**PROBLEM TO SOLVE:** Collect all lines below with the string "announces".

**MATERIAL FOR THE TASK:**

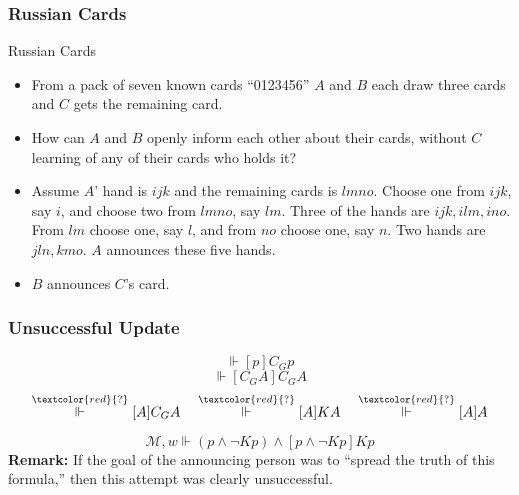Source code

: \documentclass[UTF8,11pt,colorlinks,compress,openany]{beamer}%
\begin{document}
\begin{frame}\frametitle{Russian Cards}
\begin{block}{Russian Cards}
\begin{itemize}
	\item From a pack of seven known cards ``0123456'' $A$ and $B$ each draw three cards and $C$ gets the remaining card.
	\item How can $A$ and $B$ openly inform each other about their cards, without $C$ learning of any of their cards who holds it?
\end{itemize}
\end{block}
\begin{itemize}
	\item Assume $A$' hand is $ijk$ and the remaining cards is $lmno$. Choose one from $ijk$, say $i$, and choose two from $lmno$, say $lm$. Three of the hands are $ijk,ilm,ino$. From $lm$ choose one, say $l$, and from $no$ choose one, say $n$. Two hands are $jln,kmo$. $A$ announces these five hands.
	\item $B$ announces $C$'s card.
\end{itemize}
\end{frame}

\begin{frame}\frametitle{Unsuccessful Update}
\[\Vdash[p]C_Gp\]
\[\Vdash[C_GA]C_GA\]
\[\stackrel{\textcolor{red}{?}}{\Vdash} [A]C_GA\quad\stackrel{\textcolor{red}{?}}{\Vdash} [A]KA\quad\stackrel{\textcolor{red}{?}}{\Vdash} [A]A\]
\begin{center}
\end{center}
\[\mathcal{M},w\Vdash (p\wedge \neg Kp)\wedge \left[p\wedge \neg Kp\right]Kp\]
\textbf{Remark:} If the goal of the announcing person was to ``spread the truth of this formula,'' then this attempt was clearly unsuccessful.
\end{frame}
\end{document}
...
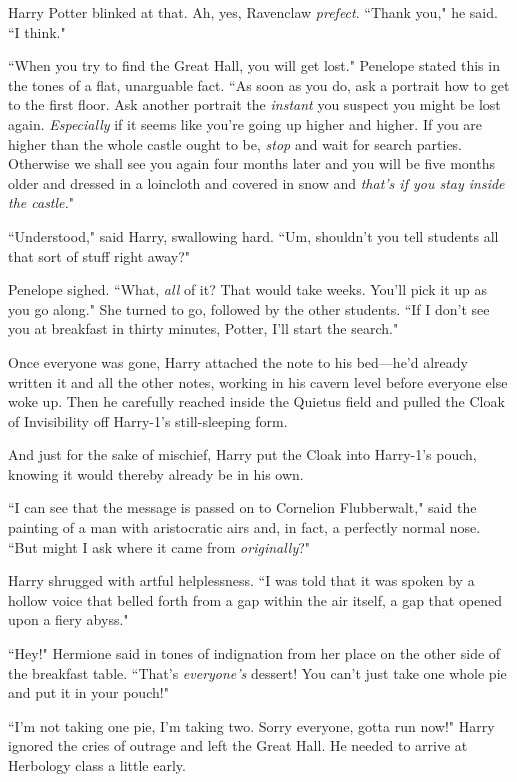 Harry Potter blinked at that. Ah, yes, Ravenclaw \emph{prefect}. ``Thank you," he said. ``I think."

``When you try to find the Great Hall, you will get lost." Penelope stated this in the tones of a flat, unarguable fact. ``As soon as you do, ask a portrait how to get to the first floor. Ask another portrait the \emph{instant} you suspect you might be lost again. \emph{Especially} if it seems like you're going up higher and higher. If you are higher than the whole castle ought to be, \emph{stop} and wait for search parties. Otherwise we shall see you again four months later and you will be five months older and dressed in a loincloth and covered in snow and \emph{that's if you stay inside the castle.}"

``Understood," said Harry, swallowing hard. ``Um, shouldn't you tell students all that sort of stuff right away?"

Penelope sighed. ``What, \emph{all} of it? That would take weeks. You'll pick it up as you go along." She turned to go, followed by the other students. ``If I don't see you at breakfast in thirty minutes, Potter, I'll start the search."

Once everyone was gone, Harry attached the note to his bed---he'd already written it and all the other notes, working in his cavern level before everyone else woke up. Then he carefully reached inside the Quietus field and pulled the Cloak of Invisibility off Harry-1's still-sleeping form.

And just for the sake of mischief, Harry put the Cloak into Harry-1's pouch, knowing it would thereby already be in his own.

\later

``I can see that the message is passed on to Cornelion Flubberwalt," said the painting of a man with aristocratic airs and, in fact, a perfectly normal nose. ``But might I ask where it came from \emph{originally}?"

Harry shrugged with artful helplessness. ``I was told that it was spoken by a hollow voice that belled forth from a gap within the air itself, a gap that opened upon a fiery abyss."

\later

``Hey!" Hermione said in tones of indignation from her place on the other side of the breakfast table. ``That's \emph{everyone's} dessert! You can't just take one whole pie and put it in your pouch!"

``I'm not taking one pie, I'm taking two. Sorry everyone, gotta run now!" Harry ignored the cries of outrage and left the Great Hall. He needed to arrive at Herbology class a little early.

**EXERCISE OUTPUT:**
	\item Assume $A$' hand is $ijk$ and the remaining cards is $lmno$. Choose one from $ijk$, say $i$, and choose two from $lmno$, say $lm$. Three of the hands are $ijk,ilm,ino$. From $lm$ choose one, say $l$, and from $no$ choose one, say $n$. Two hands are $jln,kmo$. $A$ announces these five hands.
	\item $B$ announces $C$'s card.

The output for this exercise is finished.